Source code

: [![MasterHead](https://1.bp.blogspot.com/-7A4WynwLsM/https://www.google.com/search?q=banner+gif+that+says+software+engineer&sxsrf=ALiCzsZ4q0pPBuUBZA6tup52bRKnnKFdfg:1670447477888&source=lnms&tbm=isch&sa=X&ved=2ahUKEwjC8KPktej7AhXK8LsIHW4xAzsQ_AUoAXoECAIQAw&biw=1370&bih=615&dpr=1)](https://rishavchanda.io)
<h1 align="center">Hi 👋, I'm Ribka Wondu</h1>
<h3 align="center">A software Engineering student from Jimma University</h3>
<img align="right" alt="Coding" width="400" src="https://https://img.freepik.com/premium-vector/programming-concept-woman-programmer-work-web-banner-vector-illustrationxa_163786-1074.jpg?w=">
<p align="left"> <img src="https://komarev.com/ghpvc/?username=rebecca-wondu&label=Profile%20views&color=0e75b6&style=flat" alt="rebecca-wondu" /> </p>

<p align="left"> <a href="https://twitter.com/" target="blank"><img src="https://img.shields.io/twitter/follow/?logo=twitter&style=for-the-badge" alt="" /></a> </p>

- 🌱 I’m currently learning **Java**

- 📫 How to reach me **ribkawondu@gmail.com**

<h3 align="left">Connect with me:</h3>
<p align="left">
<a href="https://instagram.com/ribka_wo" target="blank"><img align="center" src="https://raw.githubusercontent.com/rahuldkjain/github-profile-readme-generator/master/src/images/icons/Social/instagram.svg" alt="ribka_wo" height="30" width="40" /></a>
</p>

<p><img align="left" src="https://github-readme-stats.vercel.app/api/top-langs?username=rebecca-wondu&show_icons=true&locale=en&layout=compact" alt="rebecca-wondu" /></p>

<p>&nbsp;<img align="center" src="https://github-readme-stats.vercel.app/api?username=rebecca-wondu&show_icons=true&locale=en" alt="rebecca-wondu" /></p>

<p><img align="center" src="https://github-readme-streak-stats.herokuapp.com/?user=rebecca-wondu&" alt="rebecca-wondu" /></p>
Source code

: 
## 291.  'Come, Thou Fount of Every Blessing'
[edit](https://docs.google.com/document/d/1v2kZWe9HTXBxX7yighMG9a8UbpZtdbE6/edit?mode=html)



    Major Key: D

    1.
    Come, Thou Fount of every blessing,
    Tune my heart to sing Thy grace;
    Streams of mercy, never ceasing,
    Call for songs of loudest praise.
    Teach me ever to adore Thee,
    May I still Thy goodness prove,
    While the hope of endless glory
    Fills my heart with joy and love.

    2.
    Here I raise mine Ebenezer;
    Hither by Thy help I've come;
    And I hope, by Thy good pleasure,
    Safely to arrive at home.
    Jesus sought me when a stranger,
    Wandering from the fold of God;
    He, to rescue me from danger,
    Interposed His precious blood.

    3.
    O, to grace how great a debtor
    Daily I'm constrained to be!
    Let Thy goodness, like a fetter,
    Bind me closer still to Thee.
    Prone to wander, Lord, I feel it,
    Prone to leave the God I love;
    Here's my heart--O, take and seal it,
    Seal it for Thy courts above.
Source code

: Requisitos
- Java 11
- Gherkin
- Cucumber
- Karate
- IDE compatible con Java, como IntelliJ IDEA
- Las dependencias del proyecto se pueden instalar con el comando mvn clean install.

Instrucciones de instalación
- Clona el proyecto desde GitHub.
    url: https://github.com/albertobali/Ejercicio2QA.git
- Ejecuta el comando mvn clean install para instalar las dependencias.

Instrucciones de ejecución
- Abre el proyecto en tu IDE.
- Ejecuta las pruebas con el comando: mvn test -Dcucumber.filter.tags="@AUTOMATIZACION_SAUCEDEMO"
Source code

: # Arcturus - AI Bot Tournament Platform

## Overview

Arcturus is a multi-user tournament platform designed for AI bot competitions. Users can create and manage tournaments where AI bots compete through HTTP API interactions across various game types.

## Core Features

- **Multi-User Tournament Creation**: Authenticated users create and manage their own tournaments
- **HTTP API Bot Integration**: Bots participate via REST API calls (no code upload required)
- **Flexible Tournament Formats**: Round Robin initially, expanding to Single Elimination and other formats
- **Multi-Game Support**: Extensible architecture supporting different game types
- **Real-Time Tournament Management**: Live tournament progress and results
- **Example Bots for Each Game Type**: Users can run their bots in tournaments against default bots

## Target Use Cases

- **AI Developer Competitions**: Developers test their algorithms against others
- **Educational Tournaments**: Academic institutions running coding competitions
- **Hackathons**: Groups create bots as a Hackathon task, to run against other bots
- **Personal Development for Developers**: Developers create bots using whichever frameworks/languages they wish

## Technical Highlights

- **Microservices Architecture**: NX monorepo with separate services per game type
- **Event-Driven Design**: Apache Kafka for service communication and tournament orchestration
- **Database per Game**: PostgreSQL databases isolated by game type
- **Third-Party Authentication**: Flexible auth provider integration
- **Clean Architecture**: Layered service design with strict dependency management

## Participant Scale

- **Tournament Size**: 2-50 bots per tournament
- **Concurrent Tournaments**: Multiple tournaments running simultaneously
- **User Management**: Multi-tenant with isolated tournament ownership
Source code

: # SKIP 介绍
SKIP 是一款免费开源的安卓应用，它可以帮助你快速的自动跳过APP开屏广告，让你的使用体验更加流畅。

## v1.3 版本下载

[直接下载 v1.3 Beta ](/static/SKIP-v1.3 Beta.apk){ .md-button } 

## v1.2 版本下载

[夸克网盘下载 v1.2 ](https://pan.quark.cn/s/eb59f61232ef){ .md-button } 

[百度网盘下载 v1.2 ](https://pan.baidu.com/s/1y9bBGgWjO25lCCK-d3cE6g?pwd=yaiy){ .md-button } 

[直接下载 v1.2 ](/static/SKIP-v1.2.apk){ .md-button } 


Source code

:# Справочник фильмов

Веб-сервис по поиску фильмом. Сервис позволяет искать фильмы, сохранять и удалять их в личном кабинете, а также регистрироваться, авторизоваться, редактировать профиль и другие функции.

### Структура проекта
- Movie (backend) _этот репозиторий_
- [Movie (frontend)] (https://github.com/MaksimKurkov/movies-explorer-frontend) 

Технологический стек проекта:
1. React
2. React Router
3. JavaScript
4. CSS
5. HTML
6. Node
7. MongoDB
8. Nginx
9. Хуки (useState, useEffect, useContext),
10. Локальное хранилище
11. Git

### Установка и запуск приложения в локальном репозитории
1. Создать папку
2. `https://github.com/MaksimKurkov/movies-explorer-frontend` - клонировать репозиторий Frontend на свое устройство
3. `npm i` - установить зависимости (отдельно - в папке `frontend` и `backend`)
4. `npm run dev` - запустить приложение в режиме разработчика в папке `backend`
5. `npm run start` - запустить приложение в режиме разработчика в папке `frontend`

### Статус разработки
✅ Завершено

• [Problem details]: The word "backend" may appear in several lines of the data; count those lines and give only the number.

• [Response area]: 3